If a patient is in pain or needs extra assistance, a travel nurse may need to collaborate with a doctor or specialist. For example, they may need to administer pain relief medication under the direction of a physician.
As health professionals, travel nurses use their critical thinking skills and knowledge to find solutions. If a patient is uncomfortable, for instance, they may find extra pillows for them or change the position of their bed.
A travel nurse with limited resources must learn how to make do with what they have on hand.
Travel nurses need to be organized. They have to arrive at work on time and be ready for each shift. If they're in a new location, they need to quickly learn to navigate the building and facilities.
Remember, hospitals, clinics, and outpatient services can be busy. There can be multiple patients to juggle and lots of paperwork to catch up on.
A travel nurse with good time management skills will be able to complete their daily tasks. They'll be efficient and a great support to the rest of the team.

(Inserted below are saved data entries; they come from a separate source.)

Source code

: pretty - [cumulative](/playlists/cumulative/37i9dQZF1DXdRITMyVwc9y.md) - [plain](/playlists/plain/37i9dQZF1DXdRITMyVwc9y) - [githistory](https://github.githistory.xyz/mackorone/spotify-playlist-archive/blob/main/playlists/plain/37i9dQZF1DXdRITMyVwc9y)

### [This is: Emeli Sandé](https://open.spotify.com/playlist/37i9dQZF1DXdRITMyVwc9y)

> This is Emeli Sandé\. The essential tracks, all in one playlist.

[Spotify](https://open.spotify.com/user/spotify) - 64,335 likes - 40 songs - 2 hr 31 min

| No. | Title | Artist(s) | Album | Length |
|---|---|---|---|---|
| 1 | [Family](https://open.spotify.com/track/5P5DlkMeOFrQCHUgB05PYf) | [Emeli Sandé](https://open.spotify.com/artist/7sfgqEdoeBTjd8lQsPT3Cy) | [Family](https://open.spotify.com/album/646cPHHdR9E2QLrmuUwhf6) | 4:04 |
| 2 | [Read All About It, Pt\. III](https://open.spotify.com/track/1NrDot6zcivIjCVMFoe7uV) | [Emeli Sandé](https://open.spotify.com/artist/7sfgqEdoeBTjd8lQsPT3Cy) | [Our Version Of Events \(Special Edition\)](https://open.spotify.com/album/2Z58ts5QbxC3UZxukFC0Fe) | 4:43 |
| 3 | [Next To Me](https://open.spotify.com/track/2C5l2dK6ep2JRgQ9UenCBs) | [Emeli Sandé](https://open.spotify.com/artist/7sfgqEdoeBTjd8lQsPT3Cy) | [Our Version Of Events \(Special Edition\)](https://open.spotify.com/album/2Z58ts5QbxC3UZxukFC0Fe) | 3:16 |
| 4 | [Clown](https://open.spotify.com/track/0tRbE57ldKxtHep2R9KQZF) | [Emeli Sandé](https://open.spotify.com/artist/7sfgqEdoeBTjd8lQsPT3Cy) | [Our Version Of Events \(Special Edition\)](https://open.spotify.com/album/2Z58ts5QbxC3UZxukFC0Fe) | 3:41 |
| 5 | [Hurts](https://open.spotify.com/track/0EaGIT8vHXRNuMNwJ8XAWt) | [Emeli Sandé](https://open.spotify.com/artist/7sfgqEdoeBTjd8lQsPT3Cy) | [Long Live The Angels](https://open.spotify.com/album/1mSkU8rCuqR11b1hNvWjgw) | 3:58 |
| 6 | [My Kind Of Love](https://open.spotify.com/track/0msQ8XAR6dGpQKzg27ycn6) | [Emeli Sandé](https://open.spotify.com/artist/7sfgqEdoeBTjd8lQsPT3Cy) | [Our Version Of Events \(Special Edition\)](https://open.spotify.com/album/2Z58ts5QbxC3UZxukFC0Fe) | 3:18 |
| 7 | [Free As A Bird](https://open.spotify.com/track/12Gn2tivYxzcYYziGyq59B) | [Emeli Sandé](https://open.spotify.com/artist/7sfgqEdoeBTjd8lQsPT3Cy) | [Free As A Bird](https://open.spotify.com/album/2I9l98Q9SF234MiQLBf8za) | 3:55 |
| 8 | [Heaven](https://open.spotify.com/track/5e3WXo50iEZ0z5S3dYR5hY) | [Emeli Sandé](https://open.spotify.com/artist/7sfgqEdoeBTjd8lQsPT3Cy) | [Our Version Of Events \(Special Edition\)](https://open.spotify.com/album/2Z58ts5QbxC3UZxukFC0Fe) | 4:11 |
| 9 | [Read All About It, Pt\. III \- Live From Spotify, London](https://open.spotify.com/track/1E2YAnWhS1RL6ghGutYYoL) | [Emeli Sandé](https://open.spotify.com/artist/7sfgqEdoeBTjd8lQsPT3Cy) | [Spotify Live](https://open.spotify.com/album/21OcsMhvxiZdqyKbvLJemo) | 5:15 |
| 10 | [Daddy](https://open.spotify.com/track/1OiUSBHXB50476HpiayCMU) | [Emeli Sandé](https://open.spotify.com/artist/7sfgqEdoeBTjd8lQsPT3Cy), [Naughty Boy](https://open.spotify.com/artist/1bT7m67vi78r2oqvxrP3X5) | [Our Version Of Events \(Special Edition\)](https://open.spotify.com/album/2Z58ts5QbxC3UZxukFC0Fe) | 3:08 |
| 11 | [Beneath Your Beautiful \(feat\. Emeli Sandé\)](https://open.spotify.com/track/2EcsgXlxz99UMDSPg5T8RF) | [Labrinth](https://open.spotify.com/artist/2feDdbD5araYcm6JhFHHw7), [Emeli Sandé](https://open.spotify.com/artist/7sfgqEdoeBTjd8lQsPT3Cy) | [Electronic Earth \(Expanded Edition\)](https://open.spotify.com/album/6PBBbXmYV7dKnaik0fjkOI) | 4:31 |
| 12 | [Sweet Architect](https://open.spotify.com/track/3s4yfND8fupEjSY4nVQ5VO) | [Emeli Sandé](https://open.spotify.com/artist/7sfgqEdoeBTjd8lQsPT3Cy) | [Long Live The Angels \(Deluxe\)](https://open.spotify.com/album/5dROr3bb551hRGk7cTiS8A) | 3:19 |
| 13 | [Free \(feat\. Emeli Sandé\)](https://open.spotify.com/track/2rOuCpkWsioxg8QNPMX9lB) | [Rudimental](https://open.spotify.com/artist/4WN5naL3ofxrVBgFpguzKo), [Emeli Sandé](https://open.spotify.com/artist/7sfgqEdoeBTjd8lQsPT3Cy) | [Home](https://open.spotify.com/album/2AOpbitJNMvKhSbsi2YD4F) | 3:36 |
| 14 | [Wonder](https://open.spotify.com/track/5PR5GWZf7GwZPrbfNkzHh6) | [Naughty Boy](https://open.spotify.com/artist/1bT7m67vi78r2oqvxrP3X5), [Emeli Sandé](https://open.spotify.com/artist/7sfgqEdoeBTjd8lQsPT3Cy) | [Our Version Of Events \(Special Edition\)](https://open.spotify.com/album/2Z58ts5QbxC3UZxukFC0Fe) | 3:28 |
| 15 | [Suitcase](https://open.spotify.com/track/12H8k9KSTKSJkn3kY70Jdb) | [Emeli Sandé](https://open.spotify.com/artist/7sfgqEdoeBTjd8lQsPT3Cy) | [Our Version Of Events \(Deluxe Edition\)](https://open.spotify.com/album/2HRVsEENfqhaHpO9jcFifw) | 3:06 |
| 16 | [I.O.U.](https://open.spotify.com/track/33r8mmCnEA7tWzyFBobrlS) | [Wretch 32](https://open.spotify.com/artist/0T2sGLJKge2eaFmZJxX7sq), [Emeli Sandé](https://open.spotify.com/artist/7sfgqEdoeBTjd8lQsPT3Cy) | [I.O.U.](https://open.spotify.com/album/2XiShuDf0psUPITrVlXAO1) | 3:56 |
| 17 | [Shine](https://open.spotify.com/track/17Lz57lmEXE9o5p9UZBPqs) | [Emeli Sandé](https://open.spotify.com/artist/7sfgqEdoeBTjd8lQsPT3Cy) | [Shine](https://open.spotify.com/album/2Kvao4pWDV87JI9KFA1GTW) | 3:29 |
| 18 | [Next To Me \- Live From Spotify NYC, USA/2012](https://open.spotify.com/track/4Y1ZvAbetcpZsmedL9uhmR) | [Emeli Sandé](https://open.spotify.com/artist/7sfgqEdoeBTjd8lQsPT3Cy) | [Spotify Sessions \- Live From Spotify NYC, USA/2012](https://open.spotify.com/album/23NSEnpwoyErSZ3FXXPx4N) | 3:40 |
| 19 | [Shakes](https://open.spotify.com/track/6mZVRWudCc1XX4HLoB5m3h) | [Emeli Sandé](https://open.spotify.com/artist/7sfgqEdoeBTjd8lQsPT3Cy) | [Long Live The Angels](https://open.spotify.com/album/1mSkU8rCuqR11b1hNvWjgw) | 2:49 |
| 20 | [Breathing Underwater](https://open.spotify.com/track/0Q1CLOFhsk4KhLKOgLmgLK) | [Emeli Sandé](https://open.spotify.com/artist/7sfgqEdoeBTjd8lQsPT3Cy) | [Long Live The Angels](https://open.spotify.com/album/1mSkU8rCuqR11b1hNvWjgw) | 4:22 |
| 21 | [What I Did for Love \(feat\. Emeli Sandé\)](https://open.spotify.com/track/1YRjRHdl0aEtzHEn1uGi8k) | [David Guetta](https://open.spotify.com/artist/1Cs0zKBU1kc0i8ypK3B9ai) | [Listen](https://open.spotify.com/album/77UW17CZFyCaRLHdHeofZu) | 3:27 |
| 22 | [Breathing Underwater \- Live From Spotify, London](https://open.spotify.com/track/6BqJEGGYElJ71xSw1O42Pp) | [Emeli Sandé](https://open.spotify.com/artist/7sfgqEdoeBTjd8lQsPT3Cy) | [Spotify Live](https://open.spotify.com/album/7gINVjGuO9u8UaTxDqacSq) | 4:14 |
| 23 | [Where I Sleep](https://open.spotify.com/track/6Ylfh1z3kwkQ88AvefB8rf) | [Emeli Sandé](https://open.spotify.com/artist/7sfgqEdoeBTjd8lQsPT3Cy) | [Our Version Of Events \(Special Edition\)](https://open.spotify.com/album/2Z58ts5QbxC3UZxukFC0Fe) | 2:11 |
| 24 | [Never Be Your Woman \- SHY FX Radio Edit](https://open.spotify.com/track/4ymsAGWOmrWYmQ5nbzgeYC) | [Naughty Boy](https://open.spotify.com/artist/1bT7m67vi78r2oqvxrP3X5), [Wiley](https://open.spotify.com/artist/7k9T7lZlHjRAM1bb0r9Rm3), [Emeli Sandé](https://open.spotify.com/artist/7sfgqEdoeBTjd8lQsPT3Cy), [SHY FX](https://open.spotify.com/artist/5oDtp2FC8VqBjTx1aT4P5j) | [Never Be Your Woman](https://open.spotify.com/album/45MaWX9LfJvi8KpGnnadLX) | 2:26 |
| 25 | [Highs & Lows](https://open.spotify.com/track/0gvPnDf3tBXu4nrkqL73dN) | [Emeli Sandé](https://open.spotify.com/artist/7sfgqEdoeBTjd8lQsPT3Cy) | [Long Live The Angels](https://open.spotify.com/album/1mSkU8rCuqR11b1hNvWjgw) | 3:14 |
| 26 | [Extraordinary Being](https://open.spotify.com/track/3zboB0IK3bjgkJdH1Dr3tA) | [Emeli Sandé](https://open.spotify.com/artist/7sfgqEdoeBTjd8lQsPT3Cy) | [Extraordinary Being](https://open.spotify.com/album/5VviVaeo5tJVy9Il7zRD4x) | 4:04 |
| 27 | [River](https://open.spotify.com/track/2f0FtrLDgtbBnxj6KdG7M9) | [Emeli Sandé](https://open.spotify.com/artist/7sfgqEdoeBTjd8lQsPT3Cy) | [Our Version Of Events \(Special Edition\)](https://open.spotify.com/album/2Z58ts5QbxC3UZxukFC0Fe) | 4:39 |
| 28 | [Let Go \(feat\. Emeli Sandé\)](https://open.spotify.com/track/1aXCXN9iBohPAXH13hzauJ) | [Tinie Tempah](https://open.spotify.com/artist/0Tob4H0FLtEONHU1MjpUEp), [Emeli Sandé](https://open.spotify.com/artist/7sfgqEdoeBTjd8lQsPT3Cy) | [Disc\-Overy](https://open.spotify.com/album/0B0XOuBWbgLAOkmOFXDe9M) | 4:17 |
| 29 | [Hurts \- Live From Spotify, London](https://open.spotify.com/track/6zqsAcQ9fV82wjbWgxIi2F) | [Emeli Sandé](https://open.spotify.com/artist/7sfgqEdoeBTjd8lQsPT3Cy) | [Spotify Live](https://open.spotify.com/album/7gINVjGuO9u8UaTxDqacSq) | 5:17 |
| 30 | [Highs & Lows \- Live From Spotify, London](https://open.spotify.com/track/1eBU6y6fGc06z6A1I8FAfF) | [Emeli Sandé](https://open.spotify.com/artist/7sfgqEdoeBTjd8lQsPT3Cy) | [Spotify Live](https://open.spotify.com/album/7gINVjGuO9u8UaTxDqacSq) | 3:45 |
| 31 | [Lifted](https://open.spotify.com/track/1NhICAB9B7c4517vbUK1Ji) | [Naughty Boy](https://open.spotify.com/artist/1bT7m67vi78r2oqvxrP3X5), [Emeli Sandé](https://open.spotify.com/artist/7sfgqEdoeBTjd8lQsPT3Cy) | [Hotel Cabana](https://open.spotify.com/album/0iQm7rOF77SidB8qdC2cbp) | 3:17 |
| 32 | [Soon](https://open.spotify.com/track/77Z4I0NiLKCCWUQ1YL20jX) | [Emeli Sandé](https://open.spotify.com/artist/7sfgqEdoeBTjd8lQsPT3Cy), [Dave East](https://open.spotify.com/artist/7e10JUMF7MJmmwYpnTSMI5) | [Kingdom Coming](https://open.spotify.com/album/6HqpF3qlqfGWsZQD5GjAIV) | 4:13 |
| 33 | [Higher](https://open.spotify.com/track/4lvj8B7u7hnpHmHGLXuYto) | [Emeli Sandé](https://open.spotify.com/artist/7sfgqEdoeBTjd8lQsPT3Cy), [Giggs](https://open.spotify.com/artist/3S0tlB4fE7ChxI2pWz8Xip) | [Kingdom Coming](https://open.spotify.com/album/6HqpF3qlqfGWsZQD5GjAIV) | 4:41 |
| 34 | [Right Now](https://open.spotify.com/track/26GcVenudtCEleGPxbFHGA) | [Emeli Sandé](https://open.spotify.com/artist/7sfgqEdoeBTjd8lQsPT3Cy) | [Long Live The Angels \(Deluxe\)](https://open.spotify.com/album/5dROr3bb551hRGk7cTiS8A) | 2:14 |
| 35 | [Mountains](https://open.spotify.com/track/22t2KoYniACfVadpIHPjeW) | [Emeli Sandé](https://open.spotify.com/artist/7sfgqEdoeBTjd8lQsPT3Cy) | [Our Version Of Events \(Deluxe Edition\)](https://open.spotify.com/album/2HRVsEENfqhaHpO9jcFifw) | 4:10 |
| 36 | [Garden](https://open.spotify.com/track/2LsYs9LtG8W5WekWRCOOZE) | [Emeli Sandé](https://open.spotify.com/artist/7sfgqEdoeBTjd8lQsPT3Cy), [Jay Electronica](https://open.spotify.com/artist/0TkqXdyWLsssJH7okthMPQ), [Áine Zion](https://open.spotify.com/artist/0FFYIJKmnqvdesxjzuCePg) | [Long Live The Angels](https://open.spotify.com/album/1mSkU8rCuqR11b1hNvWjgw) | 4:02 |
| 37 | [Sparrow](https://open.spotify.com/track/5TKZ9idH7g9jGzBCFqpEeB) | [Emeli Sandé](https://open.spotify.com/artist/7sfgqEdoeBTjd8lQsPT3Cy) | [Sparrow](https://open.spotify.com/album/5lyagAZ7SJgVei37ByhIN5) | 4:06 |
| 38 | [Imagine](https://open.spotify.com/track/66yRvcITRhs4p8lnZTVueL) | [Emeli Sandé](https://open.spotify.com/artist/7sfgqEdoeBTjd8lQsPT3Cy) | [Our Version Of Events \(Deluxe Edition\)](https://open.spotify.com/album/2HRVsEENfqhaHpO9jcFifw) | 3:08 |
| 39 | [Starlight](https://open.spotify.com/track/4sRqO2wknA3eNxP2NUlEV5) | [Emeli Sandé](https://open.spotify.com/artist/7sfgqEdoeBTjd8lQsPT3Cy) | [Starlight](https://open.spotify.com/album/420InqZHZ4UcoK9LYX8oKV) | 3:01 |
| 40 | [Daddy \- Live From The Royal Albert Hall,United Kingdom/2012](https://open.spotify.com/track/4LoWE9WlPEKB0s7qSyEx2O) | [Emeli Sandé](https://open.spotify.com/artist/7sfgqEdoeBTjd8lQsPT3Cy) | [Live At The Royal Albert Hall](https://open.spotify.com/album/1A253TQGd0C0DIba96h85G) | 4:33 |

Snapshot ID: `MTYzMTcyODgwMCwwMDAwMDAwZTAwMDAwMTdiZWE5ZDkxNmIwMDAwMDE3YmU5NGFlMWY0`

When a travel nurse finishes a contract, they'll need to leave the work environment tidy. All documents should be clearly labeled and patient files updated. This will ensure that the next person can take over the role without any issues.
Finally, there's empathy. All healthcare professionals need to be empathetic toward their patients and their families. Hospitals can be stressful environments, and patients may be recovering from serious injuries and illnesses.
For example, a nurse working in an intensive care unit must show empathy to not only their patient but also the patient's family members.
Your patients can vary depending on your contact. People can have different backgrounds, cultures, and religions. No matter who a patient is, travel nurses need to be empathetic.
Where to find a travel nurse job
Most travel nurses find work through travel nurse agencies. Because the demand for nurses is high in some areas, recruiters often advertise for new team members.
While you're here, sign up for a free Jobcase account. You can chat in community discussions, grow your professional network, and set up job alerts.
But before you apply for work, make sure you update your nursing resume and customize your cover letter to the position.
Becoming a travel nurse
Want to travel the country and earn money at the same time? A travel nurse position will give you opportunities to meet new people and experience different work environments.
If you want this career, you'll need to complete a few steps. Get prepared by finishing high school, and make sure you're comfortable working away from home.
Then, you'll need to complete a BSN program. This four-year degree will teach you to become a nurse and includes clinical placements.
Next, you'll have to pass an exam to get a certification and license. And once you have some experience, you can join a travel nurse agency.
Don't forget that you'll need a variety of skills to be successful as a travel nurse. The list includes interpersonal skills, adaptability, and empathy. Travel nurses also need good organizational skills and problem-solving skills.